Apparently the question took Mac by surprise, because there was a rather lengthy pause. When he spoke, his voice had a stiff and offended note: "If we'd had any agents on the job who might possibly be of assistance to you, I would certainly have let you know when I briefed you, Eric."
This, of course, meant nothing at all. If the girl was working for us, and there were good reasons for her to keep her mouth shut even with me, they were still good. And if those reasons had caused Mac to refrain from mentioning her earlier, he'd certainly lie about her now. In other words, asking the question had been just a gesture on my part; a way of establishing for future reference-if my suspicions proved correct-that I wasn't quite as easy to fool as people seemed to think.
"Yes, sir." I drew a long breath. "Well, what do I do about the instructions I received from the lady?"
"Instructions?"
"I mean, should I or should I not go out and earn myself some wonderful nights with Miss Meredith?" When Mac didn't speak at once, I said irritably: "For God's sake, sir! Do I kill them or don't I?"
"Oh," he said, "I see what you mean. The answer is fairly obvious, is it not? As long as they're alive, these people are a constant threat to you. Not only are they interfering with your mission, but also, if captured by the opposition, they will undoubtedly reveal that Grant Nystrom-the real Nystrom-is dead because they shot him, and that you are therefore an impostor just as this fellow Stottman suspects."
I said, "I thought we wanted them to suspect me. I thought, since Holz is riding shotgun on this espionage operation, we were trying to give him a motive for descending on me, breathing fire and destruction."
"That was what we'd hoped to do, certainly," Mac admitted. "But I think you can see that the plan must be revised in the light of your recent experiences. Apparently we can't count on Holz coming to you. You must therefore be prepared to go to him, by continuing as Grant Nystrom. It follows that you cannot afford to have your cover compromised by anybody, and that, whatever Miss Meredith's motives may be, her suggestion is quite sound."
"Yes, sir," I said. "Sound. What about the authorities? Dead bodies tend to attract attention, and I'm told the Mounties always get their man. It would be awkward if I were the man."
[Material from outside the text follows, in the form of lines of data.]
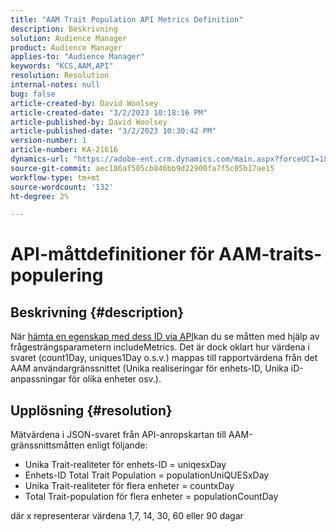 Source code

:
 ```yaml
---
title: "AAM Trait Population API Metrics Definition"
description: Beskrivning
solution: Audience Manager
product: Audience Manager
applies-to: "Audience Manager"
keywords: "KCS,AAM,API"
resolution: Resolution
internal-notes: null
bug: false
article-created-by: David Woolsey
article-created-date: "3/2/2023 10:18:16 PM"
article-published-by: David Woolsey
article-published-date: "3/2/2023 10:30:42 PM"
version-number: 1
article-number: KA-21616
dynamics-url: "https://adobe-ent.crm.dynamics.com/main.aspx?forceUCI=1&pagetype=entityrecord&etn=knowledgearticle&id=85960b1a-48b9-ed11-83fe-6045bd006d92"
source-git-commit: aec186af505cb846bb9d22900fa7f5c05b17ae15
workflow-type: tm+mt
source-wordcount: '132'
ht-degree: 2%

---
```


# API-måttdefinitioner för AAM-traits-populering

## Beskrivning {#description}

När [hämta en egenskap med dess ID via API](https://bank.demdex.com/portal/swagger/index.html#/Traits%20API/get_traits__sid_)kan du se måtten med hjälp av frågesträngsparametern includeMetrics. Det är dock oklart hur värdena i svaret (count1Day, uniques1Day o.s.v.) mappas till rapportvärdena från det AAM användargränssnittet (Unika realiseringar för enhets-ID, Unika iD-anpassningar för olika enheter osv.). 

## Upplösning {#resolution}


Mätvärdena i JSON-svaret från API-anropskartan till AAM-gränssnittsmåtten enligt följande:

- Unika Trait-realiteter för enhets-ID = uniqesxDay
- Enhets-ID Total Trait Population = populationUniQUESxDay
- Unika Trait-realiteter för flera enheter = countxDay
- Total Trait-population för flera enheter = populationCountDay


där x representerar värdena 1,7, 14, 30, 60 eller 90 dagar
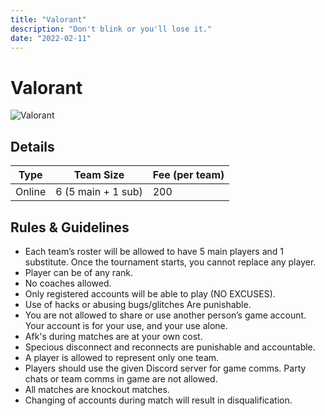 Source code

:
 ```yaml
---
title: "Valorant"
description: "‌Don't blink or you'll lose it."
date: "2022-02-11"
---
```


# Valorant

<img src="/posters/29.png" alt="Valorant" class="w-full lg:w-96 mx-auto object-cover" />

## Details

| Type   | Team Size          | Fee (per team) |
| ------ | ------------------ | -------------- |
| Online | 6 (5 main + 1 sub) | 200            |

## Rules & Guidelines

- Each team’s roster will be allowed to have 5 main players and 1 substitute. Once the tournament starts, you cannot replace any player.
- Player can be of any rank.
- No coaches allowed.
- Only registered accounts will be able to play (NO EXCUSES).
- Use of hacks or abusing bugs/glitches Are punishable.
- You are not allowed to share or use another person’s game account. Your account is for your use, and your use alone.
- Afk's during matches are at your own cost.
- Specious disconnect and reconnects are punishable and accountable.
- A player is allowed to represent only one team.
- Players should use the given Discord server for game comms. Party chats or team comms in game are not allowed.
- All matches are knockout matches.
- Changing of accounts during match will result in disqualification.

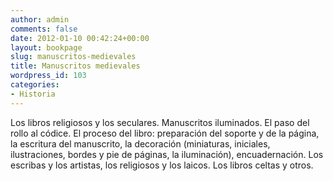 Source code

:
 ```yaml
---
author: admin
comments: false
date: 2012-01-10 00:42:24+00:00
layout: bookpage
slug: manuscritos-medievales
title: Manuscritos medievales
wordpress_id: 103
categories:
- Historia
---
```


Los libros religiosos y los seculares. Manuscritos iluminados. El paso del rollo al códice. El proceso del libro: preparación del soporte y de la página, la escritura del manuscrito, la decoración (miniaturas, iniciales, ilustraciones, bordes y pie de páginas, la iluminación), encuadernación. Los escribas y los artistas, los religiosos y los laicos. Los libros celtas y otros.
"Arrangements have been made. The Canadians have a large stake in your mission. You have nothing to fear if you are reasonably discreet. Is there anything else?"
"No, sir," I said. "Not a thing. Eric, signing off."
Hanging up, I made a face at something on the wall of the booth, or maybe it was just in my mind. I tried to tell myself firmly that the fact that she knew how to swing a fishing rod and talk about dogs didn't really say much about a girl's character, and that Pat Bellman was nothing to me but a female fink who'd tried to set me up for murder. This was perfectly true, but I found that I wasn't particularly eager to shoot, or otherwise dispose of, any female finks.
Thinking this, I came out into the warm sunshine after lunch to see a small car-a battered red Opel two-door- carrying two men in front and a rear seat full of luggage, being driven slowly through the parking lot. It seemed about to pause behind my camper rig; then the driver spotted me emerging from the restaurant and put on speed again, swinging back onto the highway. He was a tall man I'd seen once before, leading a black dog into an animal clinic south of the border; he was Pat Bellman's entry in the great Nystrom sweepstakes.
There was no sign of the dog among all the luggage, which was all right with me. I'd been given no instructions to destroy the poor beast, but Mac might insist on a clean sweep if he was in a bloodthirsty mood and I was fool enough to ask.